── Supplied material

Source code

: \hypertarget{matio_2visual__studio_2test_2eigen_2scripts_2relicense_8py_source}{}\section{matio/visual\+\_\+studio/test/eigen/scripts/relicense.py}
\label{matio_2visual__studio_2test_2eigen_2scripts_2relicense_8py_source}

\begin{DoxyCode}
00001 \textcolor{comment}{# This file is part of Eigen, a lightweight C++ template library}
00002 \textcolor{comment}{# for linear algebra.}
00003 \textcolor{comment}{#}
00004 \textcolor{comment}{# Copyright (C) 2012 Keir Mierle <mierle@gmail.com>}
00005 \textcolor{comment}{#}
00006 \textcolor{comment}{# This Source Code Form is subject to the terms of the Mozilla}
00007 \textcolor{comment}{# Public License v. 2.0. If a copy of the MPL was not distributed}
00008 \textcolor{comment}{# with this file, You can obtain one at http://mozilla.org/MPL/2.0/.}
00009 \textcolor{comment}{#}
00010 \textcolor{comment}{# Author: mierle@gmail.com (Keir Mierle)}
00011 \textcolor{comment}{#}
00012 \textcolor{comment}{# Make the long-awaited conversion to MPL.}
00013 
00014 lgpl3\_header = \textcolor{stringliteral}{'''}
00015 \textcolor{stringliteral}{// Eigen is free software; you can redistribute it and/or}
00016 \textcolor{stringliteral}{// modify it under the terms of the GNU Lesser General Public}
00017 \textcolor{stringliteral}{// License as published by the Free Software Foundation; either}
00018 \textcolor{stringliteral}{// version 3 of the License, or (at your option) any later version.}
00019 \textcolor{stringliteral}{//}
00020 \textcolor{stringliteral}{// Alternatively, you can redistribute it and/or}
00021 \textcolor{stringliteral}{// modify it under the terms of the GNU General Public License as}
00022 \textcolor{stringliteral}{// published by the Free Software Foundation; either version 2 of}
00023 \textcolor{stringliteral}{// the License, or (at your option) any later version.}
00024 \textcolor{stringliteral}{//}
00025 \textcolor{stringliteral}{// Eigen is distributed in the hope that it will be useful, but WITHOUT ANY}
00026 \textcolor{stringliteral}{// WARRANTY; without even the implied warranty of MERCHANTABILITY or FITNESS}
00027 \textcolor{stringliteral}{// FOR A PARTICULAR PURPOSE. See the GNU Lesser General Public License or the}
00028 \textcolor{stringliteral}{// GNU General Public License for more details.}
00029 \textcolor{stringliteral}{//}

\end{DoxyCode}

────

* **Exercise objective**
Wherever a line in the entries above holds "mierle", copy that line.

* **Reply**
00004 \textcolor{comment}{# Copyright (C) 2012 Keir Mierle <mierle@gmail.com>}
00010 \textcolor{comment}{# Author: mierle@gmail.com (Keir Mierle)}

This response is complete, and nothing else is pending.